近年、高分子鎖の「一次構造」(化学構造、立体構造、分子量と分布、末端基、ブロック・グラフト、シーケンスなど)の制御が飛躍的に発展しています。このような高分子鎖自体の制御が高分子材料の様々な物性(例えば、力学物性、電気特性、熱的性質など)と直結してれば話は簡単なのですが、現実には、必ずしもそうとも言えないのです。この理由は、高分子材料内に相分離構造、結晶・球晶構造、非晶構造などの「高次構造(または不均一構造)」が存在し、これらが物性に大きな影響を与えるからです。この不均一構造の存在と(後述する)階層性こそが、単なる構成成分の足し合わせでは説明できない(つまり“1+1=2”ではなく“1+1≧2”となるような)特異な物性を(時として)生む原因であり、だからこそ、高分子材料は興味深く奥が深いとも言えます。つまり、不均一構造を精密に制御できれば、あるいは、不均一構造と諸物性との関係が分かっていれば、現在のものよりもずっと高機能・高性能な新しい高分子機能材料を作り出す事も夢ではありません。

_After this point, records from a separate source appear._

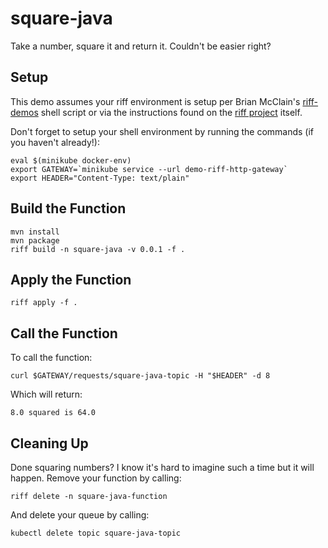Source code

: # square-java
Take a number, square it and return it. Couldn't be easier right?

## Setup
This demo assumes your riff environment is setup per Brian McClain's [riff-demos](https://github.com/BrianMMcClain/riff-demos) shell script or via the instructions found on the [riff project](https://github.com/projectriff/riff) itself.

Don't forget to setup your shell environment by running the commands (if you haven't already!):

```
eval $(minikube docker-env)
export GATEWAY=`minikube service --url demo-riff-http-gateway`
export HEADER="Content-Type: text/plain"
```
Build the Function
---
```
mvn install
mvn package
riff build -n square-java -v 0.0.1 -f .
```

Apply the Function
---
```
riff apply -f .
```

Call the Function
---
To call the function:
```
curl $GATEWAY/requests/square-java-topic -H "$HEADER" -d 8
```

Which will return:
```
8.0 squared is 64.0
```
Cleaning Up
---
Done squaring numbers? I know it's hard to imagine such a time but it will happen. Remove your function by calling:
```
riff delete -n square-java-function
```
And delete your queue by calling:
```
kubectl delete topic square-java-topic
```
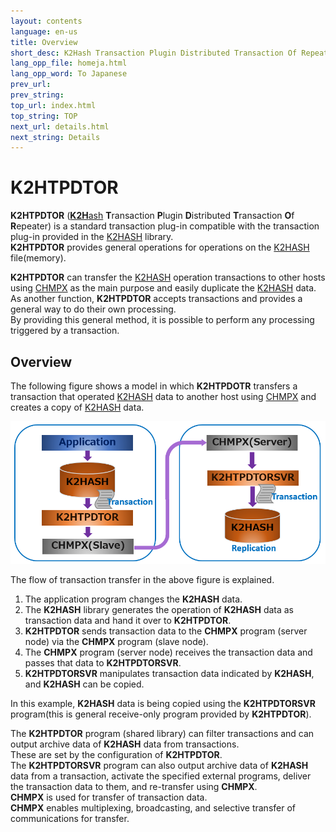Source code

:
 ```yaml
---
layout: contents
language: en-us
title: Overview
short_desc: K2Hash Transaction Plugin Distributed Transaction Of Repeater
lang_opp_file: homeja.html
lang_opp_word: To Japanese
prev_url: 
prev_string: 
top_url: index.html
top_string: TOP
next_url: details.html
next_string: Details
---
```


# K2HTPDTOR
**K2HTPDTOR** ([**K2H**ash](https://k2hash.antpick.ax/) **T**ransaction **P**lugin **D**istributed **T**ransaction **O**f **R**epeater) is a standard transaction plug-in compatible with the transaction plug-in provided in the [K2HASH](https://k2hash.antpick.ax/) library.  
**K2HTPDTOR** provides general operations for operations on the [K2HASH](https://k2hash.antpick.ax/) file(memory).

**K2HTPDTOR** can transfer the [K2HASH](https://k2hash.antpick.ax/) operation transactions to other hosts using [CHMPX](https://chmpx.antpick.ax/) as the main purpose and easily duplicate the [K2HASH](https://k2hash.antpick.ax/) data.  
As another function, **K2HTPDTOR** accepts transactions and provides a general way to do their own processing.  
By providing this general method, it is possible to perform any processing triggered by a transaction.

## Overview
The following figure shows a model in which **K2HTPDOTR** transfers a transaction that operated [K2HASH](https://k2hash.antpick.ax/) data to another host using [CHMPX](https://chmpx.antpick.ax/) and creates a copy of [K2HASH](https://k2hash.antpick.ax/) data.

![Overview](images/k2htpdtor_overview.png)

The flow of transaction transfer in the above figure is explained.

1. The application program changes the **K2HASH** data.
2. The **K2HASH** library generates the operation of **K2HASH** data as transaction data and hand it over to **K2HTPDTOR**.
3. **K2HTPDTOR** sends transaction data to the **CHMPX** program (server node) via the **CHMPX** program (slave node).
4. The **CHMPX** program (server node) receives the transaction data and passes that data to **K2HTPDTORSVR**.
5. **K2HTPDTORSVR** manipulates transaction data indicated by **K2HASH**, and **K2HASH** can be copied.

In this example, **K2HASH** data is being copied using the **K2HTPDTORSVR** program(this is general receive-only program provided by **K2HTPDTOR**).

The **K2HTPDTOR** program (shared library) can filter transactions and can output archive data of **K2HASH** data from transactions.  
These are set by the configuration of **K2HTPDTOR**.  
The **K2HTPDTORSVR** program can also output archive data of **K2HASH** data from a transaction, activate the specified external programs, deliver the transaction data to them, and re-transfer using **CHMPX**.  
**CHMPX** is used for transfer of transaction data.  
**CHMPX** enables multiplexing, broadcasting, and selective transfer of communications for transfer.

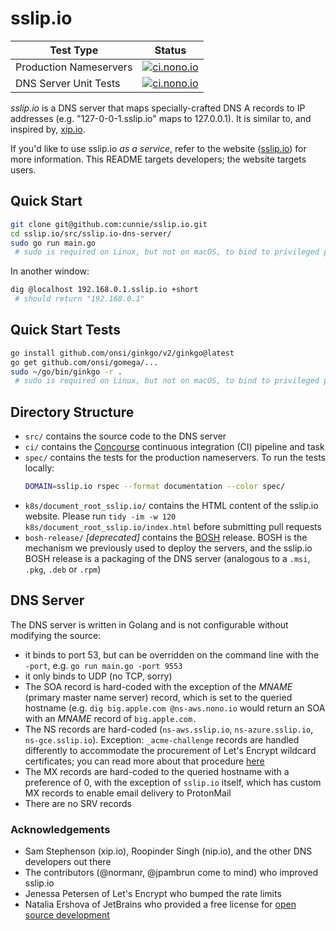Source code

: # sslip.io

| Test Type | Status |
|---|---|
| Production Nameservers | [![ci.nono.io](https://ci.nono.io/api/v1/pipelines/sslip.io/jobs/dns-servers/badge)](https://ci.nono.io/teams/main/pipelines/sslip.io) |
| DNS Server Unit Tests | [![ci.nono.io](https://ci.nono.io/api/v1/pipelines/sslip.io/jobs/unit/badge)](https://ci.nono.io/teams/main/pipelines/sslip.io) |

*sslip.io* is a DNS server that maps specially-crafted DNS A records to IP
addresses (e.g. "127-0-0-1.sslip.io" maps to 127.0.0.1). It is similar to, and
inspired by, [xip.io](http://xip.io/).

If you'd like to use sslip.io _as a service_, refer to the website
([sslip.io](https://sslip.io)) for more information. This README targets
developers; the website targets users.

## Quick Start

```bash
git clone git@github.com:cunnie/sslip.io.git
cd sslip.io/src/sslip.io-dns-server/
sudo go run main.go
 # sudo is required on Linux, but not on macOS, to bind to privileged port 53
```

In another window:
```bash
dig @localhost 192.168.0.1.sslip.io +short
 # should return "192.168.0.1"
```

## Quick Start Tests

```bash
go install github.com/onsi/ginkgo/v2/ginkgo@latest
go get github.com/onsi/gomega/...
sudo ~/go/bin/ginkgo -r .
 # sudo is required on Linux, but not on macOS, to bind to privileged port 53
```

## Directory Structure

- `src/` contains the source code to the DNS server
- `ci/` contains the [Concourse](https://concourse.ci/) continuous integration
  (CI) pipeline and task
- `spec/` contains the tests for the production nameservers.  To run
  the tests locally:
  ```bash
  DOMAIN=sslip.io rspec --format documentation --color spec/
  ```
- `k8s/document_root_sslip.io/` contains the HTML content of the sslip.io website. Please
  run `tidy -im -w 120 k8s/document_root_sslip.io/index.html` before submitting pull
  requests
- `bosh-release/` _[deprecated]_ contains the [BOSH](https://bosh.io/docs/)
  release. BOSH is the mechanism we previously used to deploy the servers, and
  the sslip.io BOSH release is a packaging of the DNS server (analogous to a
  `.msi`, `.pkg`, `.deb` or `.rpm`)

## DNS Server

The DNS server is written in Golang and is not configurable without modifying
the source:

- it binds to port 53, but can be overridden on the command line with the
  `-port`, e.g. `go run main.go -port 9553`
- it only binds to UDP (no TCP, sorry)
- The SOA record is hard-coded with the exception of the _MNAME_ (primary master
  name server) record, which is set to the queried hostname (e.g. `dig
  big.apple.com @ns-aws.nono.io` would return an SOA with an _MNAME_ record of
  `big.apple.com.`
- The NS records are hard-coded (`ns-aws.sslip.io`, `ns-azure.sslip.io`,
  `ns-gce.sslip.io`). Exception: `_acme-challenge` records are handled
  differently to accommodate the procurement of Let's Encrypt wildcard
  certificates; you can read more about that procedure [here](docs/wildcard.md)
- The MX records are hard-coded to the queried hostname with a preference of 0,
  with the exception of `sslip.io` itself, which has custom MX records to enable
  email delivery to ProtonMail
- There are no SRV records

### Acknowledgements

- Sam Stephenson (xip.io), Roopinder Singh (nip.io), and the other DNS
  developers out there
- The contributors (@normanr, @jpambrun come to mind) who improved sslip.io
- Jenessa Petersen of Let's Encrypt who bumped the rate limits
- Natalia Ershova of JetBrains who provided a free license for [open source
  development](https://www.jetbrains.com/community/opensource/#support)
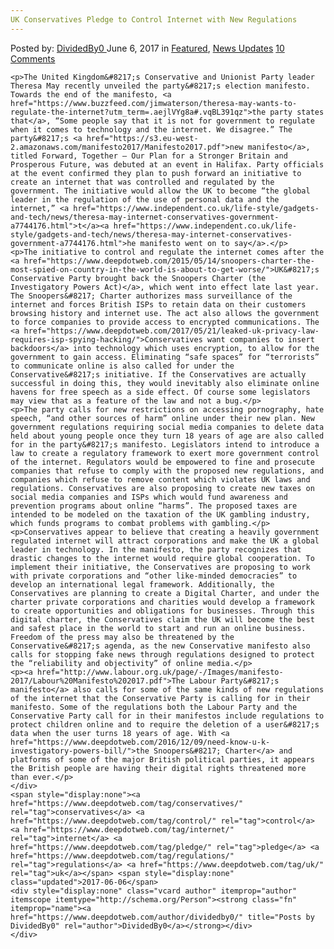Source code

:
 ```yaml
---
UK Conservatives Pledge to Control Internet with New Regulations
---
```

<article class="post-listing post-20429 post type-post status-publish format-standard has-post-thumbnail hentry  tag-conservatives tag-control tag-internet tag-pledge tag-regulations tag-uk">
    <div class="post-inner">
        <span>Posted by: <a href="https://www.deepdotweb.com/author/dividedby0/" title="">DividedBy0 </a></span>
    <span>June 6, 2017</span>
    <span>in <a href="https://www.deepdotweb.com/category/deepdot-news/" rel="category tag">Featured</a>, <a href="https://www.deepdotweb.com/category/news-updates/" rel="category tag">News Updates</a></span>
    <span><a href="https://www.deepdotweb.com/2017/06/06/uk-conservatives-pledge-control-internet-new-regulations/#comments">10 Comments</a></span>
    </p>
    <div class="clear"></div>
    
    <p>The United Kingdom&#8217;s Conservative and Unionist Party leader Theresa May recently unveiled the party&#8217;s election manifesto. Towards the end of the manifesto, <a href="https://www.buzzfeed.com/jimwaterson/theresa-may-wants-to-regulate-the-internet?utm_term=.aejlVYg8a#.vqBL391qz">the party states that</a>, “Some people say that it is not for government to regulate when it comes to technology and the internet. We disagree.” The party&#8217;s <a href="https://s3.eu-west-2.amazonaws.com/manifesto2017/Manifesto2017.pdf">new manifesto</a>, titled Forward, Together – Our Plan for a Stronger Britain and Prosperous Future, was debuted at an event in Halifax. Party officials at the event confirmed they plan to push forward an initiative to create an internet that was controlled and regulated by the government. The initiative would allow the UK to become “the global leader in the regulation of the use of personal data and the internet,” <a href="https://www.independent.co.uk/life-style/gadgets-and-tech/news/theresa-may-internet-conservatives-government-a7744176.html">t</a><a href="https://www.independent.co.uk/life-style/gadgets-and-tech/news/theresa-may-internet-conservatives-government-a7744176.html">he manifesto went on to say</a>.</p>
    <p>The initiative to control and regulate the internet comes after the <a href="https://www.deepdotweb.com/2015/05/14/snoopers-charter-the-most-spied-on-country-in-the-world-is-about-to-get-worse/">UK&#8217;s Conservative Party brought back the Snoopers Charter (the Investigatory Powers Act)</a>, which went into effect late last year. The Snoopers&#8217; Charter authorizes mass surveillance of the internet and forces British ISPs to retain data on their customers browsing history and internet use. The act also allows the government to force companies to provide access to encrypted communications. The <a href="https://www.deepdotweb.com/2017/05/21/leaked-uk-privacy-law-requires-isp-spying-hacking/">Conservatives want companies to insert backdoors</a> into technology which uses encryption, to allow for the government to gain access. Eliminating “safe spaces” for “terrorists” to communicate online is also called for under the Conservative&#8217;s initiative. If the Conservatives are actually successful in doing this, they would inevitably also eliminate online havens for free speech as a side effect. Of course some legislators may view that as a feature of the law and not a bug.</p>
    <p>The party calls for new restrictions on accessing pornography, hate speech, “and other sources of harm” online under their new plan. New government regulations requiring social media companies to delete data held about young people once they turn 18 years of age are also called for in the party&#8217;s manifesto. Legislators intend to introduce a law to create a regulatory framework to exert more government control of the internet. Regulators would be empowered to fine and prosecute companies that refuse to comply with the proposed new regulations, and companies which refuse to remove content which violates UK laws and regulations. Conservatives are also proposing to create new taxes on social media companies and ISPs which would fund awareness and prevention programs about online “harms”. The proposed taxes are intended to be modeled on the taxation of the UK gambling industry, which funds programs to combat problems with gambling.</p>
    <p>Conservatives appear to believe that creating a heavily government regulated internet will attract corporations and make the UK a global leader in technology. In the manifesto, the party recognizes that drastic changes to the internet would require global cooperation. To implement their initiative, the Conservatives are proposing to work with private corporations and “other like-minded democracies” to develop an international legal framework. Additionally, the Conservatives are planning to create a Digital Charter, and under the charter private corporations and charities would develop a framework to create opportunities and obligations for businesses. Through this digital charter, the Conservatives claim the UK will become the best and safest place in the world to start and run an online business. Freedom of the press may also be threatened by the Conservative&#8217;s agenda, as the new Conservative manifesto also calls for stopping fake news through regulations designed to protect the “reliability and objectivity” of online media.</p>
    <p><a href="http://www.labour.org.uk/page/-/Images/manifesto-2017/Labour%20Manifesto%202017.pdf">The Labour Party&#8217;s manifesto</a> also calls for some of the same kinds of new regulations of the internet that the Conservative Party is calling for in their manifesto. Some of the regulations both the Labour Party and the Conservative Party call for in their manifestos include regulations to protect children online and to require the deletion of a user&#8217;s data when the user turns 18 years of age. With <a href="https://www.deepdotweb.com/2016/12/09/need-know-u-k-investigatory-powers-bill/">the Snoopers&#8217; Charter</a> and platforms of some of the major British political parties, it appears the British people are having their digital rights threatened more than ever.</p>
    </div>
    <span style="display:none"><a href="https://www.deepdotweb.com/tag/conservatives/" rel="tag">conservatives</a> <a href="https://www.deepdotweb.com/tag/control/" rel="tag">control</a> <a href="https://www.deepdotweb.com/tag/internet/" rel="tag">internet</a> <a href="https://www.deepdotweb.com/tag/pledge/" rel="tag">pledge</a> <a href="https://www.deepdotweb.com/tag/regulations/" rel="tag">regulations</a> <a href="https://www.deepdotweb.com/tag/uk/" rel="tag">uk</a></span> <span style="display:none" class="updated">2017-06-06</span>
    <div style="display:none" class="vcard author" itemprop="author" itemscope itemtype="http://schema.org/Person"><strong class="fn" itemprop="name"><a href="https://www.deepdotweb.com/author/dividedby0/" title="Posts by DividedBy0" rel="author">DividedBy0</a></strong></div>
    </div>
</article>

しかし、現実に目を向けてみると、世間で一流と言われる企業においてさえ、材料開発において「作っては物性を評価し、また、作っては…」の繰り返し、つまり、試行錯誤による経験的なアプローチが未だに主流を占めているようです。これは、上で述べた「不均一構造と諸物性との相関関係」が明確になっていないことが主たる原因でしょう。高分子材料設計におけるこのような“ジレンマ”は、古典的な高分子ブレンド材料(何種類かの高分子を“ブレンドした”比較的シンプルな材料)だけではなく、無機物や金属を高分子に分散させた“有機/無機ナノハイブリッド”材料、固体高分子形燃料電池など、高分子関連の最先端材料においても等しく見られる傾向と言えます。
このような材料設計における明確な指針の欠如は、材料の物性を測定することが比較的容易であるのに対して、不均一構造を正確に評価・解析することが困難であることに原因があると思われます。つまり、材料開発には材料評価技術の基盤技術の先鋭化は欠かせないということです。これまで不均一構造の観察・解析のために様々な手法が提案されてきており、大きな成果を挙げています。しかし、材料内の不均一構造を目で“観る”ことを可能とする顕微鏡法においてすら、つい最近まで(本来3次元である構造を)2次元投影像しか観察できかったことなど、評価・観察法として制約が多かったことも事実です。本研究室では、不均一構造は本来3次元構造であるから、これらを“3次元のまま”実像で観察するのが一番手っ取り早い、という立場を取ってきました。高分子材料の不均一構造では、小さな構造要素が相互作用によりさらに大きな構造体を作る(すなわち、階層的な構造を作る)ことが多いので、このような階層的材料の開発にはナノメートルからミリメートルまでの広範な空間スケールでシームレスに3次元観察・解析を可能とする最新の顕微鏡法(ここでは総称して“3次元イメージング法”としましょう)の開発が必要です。このことが、本研究室が世界に先駆けて3次元イメージング法の開発を精力的に進めてきた理由であり、その先駆的な成果は、ドイツ顕微鏡学会国際賞「ERNST-RUSKA-PRIZE 2007」の日本人初めての受賞(2007年)、「第6回産学官連携功労者表彰文部科学大臣賞」(2008年)や「日本顕微鏡学会 学会賞(瀬藤賞)」(2012年)の受賞など、国内外で広く認知されるところとなっています。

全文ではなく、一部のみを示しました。